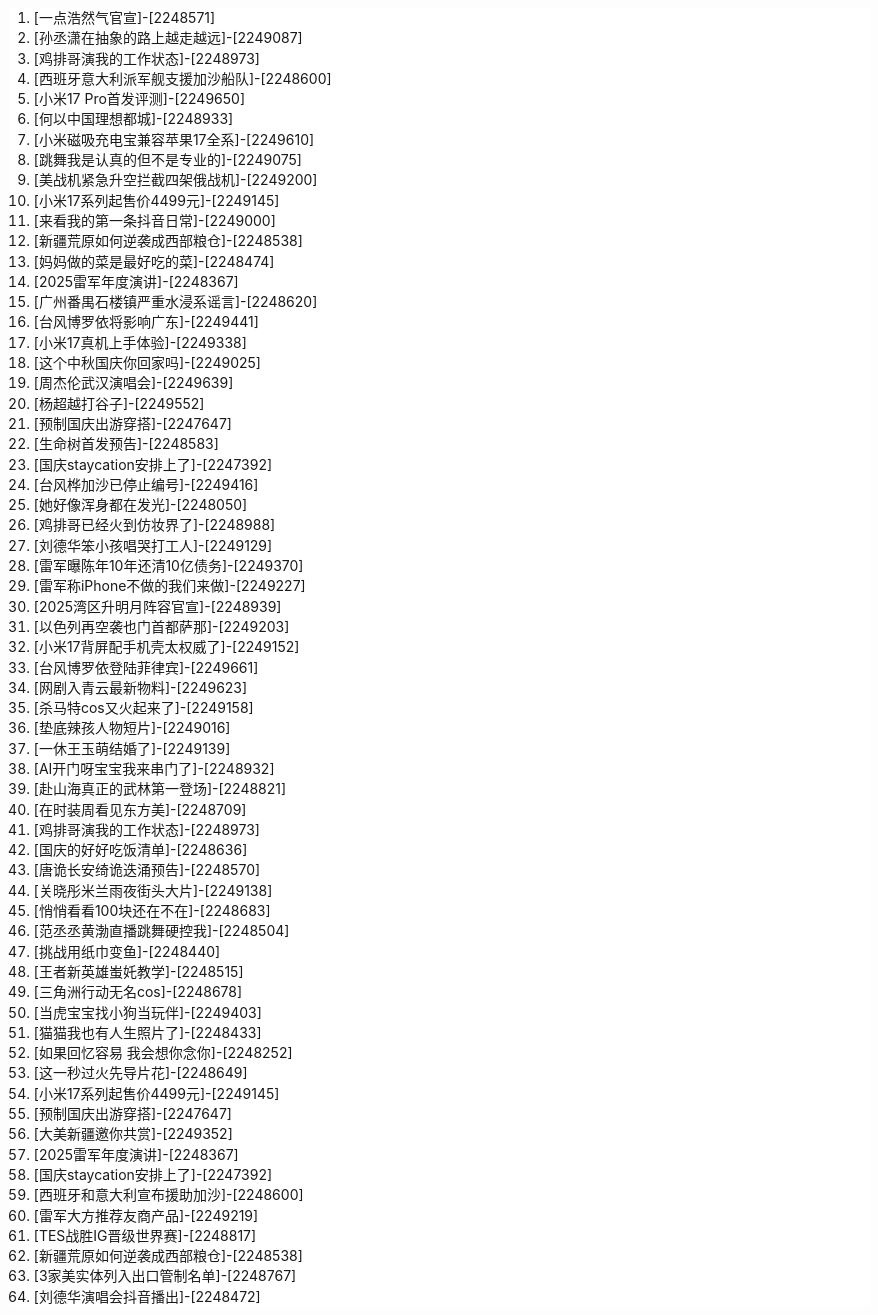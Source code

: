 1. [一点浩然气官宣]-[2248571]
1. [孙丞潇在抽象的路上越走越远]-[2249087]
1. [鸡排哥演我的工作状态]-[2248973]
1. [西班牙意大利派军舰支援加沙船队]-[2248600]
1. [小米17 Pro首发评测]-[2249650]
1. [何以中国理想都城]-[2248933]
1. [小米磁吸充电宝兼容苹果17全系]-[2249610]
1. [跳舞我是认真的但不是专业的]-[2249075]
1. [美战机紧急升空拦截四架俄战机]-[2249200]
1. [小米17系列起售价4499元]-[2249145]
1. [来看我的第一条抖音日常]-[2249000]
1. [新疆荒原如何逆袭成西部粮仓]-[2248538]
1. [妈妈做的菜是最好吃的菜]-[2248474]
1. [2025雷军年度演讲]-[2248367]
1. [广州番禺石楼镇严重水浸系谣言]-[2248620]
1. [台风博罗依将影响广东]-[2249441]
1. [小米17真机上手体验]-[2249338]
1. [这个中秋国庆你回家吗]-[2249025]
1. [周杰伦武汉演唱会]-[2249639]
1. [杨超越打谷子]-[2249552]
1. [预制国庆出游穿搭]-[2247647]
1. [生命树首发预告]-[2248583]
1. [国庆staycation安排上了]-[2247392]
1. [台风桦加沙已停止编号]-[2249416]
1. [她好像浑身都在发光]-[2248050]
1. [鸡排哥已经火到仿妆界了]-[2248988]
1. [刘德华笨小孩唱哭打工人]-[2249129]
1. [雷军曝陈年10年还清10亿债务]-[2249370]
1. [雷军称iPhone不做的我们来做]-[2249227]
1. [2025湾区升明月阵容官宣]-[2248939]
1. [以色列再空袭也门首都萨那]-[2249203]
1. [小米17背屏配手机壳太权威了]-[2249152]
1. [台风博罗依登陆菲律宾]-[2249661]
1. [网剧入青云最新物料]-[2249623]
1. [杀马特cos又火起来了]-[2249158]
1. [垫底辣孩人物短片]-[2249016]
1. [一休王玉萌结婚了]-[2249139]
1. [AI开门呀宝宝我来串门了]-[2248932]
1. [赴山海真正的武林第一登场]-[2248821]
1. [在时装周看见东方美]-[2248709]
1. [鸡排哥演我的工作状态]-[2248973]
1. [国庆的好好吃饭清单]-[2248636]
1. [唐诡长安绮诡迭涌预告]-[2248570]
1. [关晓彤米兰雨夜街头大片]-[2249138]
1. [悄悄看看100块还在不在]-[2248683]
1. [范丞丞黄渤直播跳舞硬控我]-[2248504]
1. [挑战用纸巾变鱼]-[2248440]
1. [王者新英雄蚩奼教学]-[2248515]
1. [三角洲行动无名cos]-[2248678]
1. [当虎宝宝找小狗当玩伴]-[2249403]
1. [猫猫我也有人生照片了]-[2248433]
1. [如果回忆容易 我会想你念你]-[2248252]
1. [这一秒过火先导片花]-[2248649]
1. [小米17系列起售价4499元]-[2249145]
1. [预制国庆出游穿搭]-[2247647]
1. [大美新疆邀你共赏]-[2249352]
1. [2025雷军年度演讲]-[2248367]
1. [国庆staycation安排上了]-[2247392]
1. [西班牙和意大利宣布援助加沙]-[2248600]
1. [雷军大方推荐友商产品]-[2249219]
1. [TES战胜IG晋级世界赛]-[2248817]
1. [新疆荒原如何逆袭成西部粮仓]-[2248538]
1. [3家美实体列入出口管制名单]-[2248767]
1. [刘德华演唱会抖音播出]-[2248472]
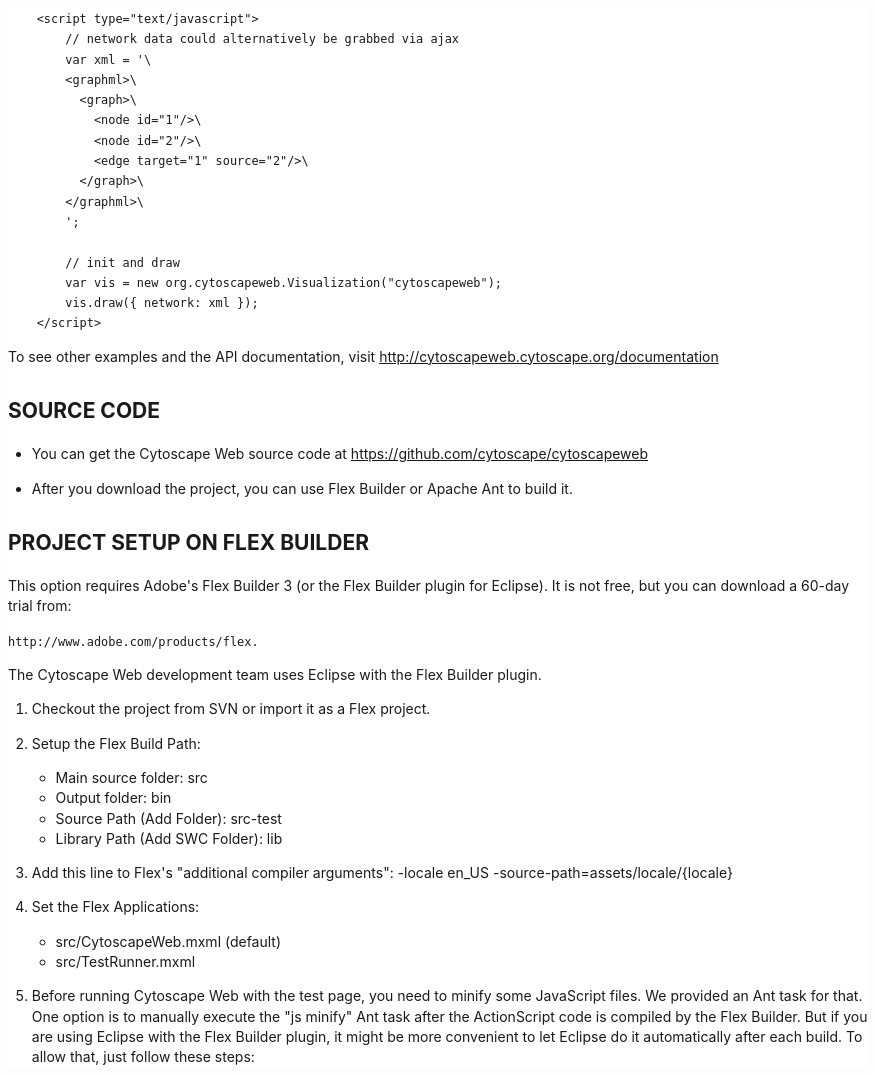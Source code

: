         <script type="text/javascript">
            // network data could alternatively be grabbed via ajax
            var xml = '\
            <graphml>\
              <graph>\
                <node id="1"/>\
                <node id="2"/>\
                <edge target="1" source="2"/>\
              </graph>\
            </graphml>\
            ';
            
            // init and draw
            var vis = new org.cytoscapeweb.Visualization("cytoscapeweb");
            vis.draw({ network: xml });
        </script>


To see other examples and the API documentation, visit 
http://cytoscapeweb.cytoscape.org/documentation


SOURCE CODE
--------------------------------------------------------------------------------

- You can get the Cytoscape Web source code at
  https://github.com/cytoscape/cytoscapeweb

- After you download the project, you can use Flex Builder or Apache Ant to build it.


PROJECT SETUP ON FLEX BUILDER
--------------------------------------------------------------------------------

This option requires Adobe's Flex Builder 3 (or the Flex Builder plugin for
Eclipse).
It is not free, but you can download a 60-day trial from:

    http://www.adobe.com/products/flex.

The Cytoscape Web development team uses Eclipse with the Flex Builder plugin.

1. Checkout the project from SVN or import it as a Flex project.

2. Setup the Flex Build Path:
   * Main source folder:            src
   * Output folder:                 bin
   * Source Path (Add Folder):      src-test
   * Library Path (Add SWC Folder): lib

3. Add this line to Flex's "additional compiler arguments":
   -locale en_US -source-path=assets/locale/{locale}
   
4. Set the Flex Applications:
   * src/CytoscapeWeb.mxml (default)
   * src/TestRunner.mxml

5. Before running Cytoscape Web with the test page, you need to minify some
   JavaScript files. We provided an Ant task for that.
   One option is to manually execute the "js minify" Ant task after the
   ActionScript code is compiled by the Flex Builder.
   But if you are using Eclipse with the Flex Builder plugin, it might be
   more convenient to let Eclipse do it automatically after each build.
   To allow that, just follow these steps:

## Goal of the exercise
Where a line of the listing holds the string "download", copy that line.

## Solution for this task
- After you download the project, you can use Flex Builder or Apache Ant to build it.
It is not free, but you can download a 60-day trial from:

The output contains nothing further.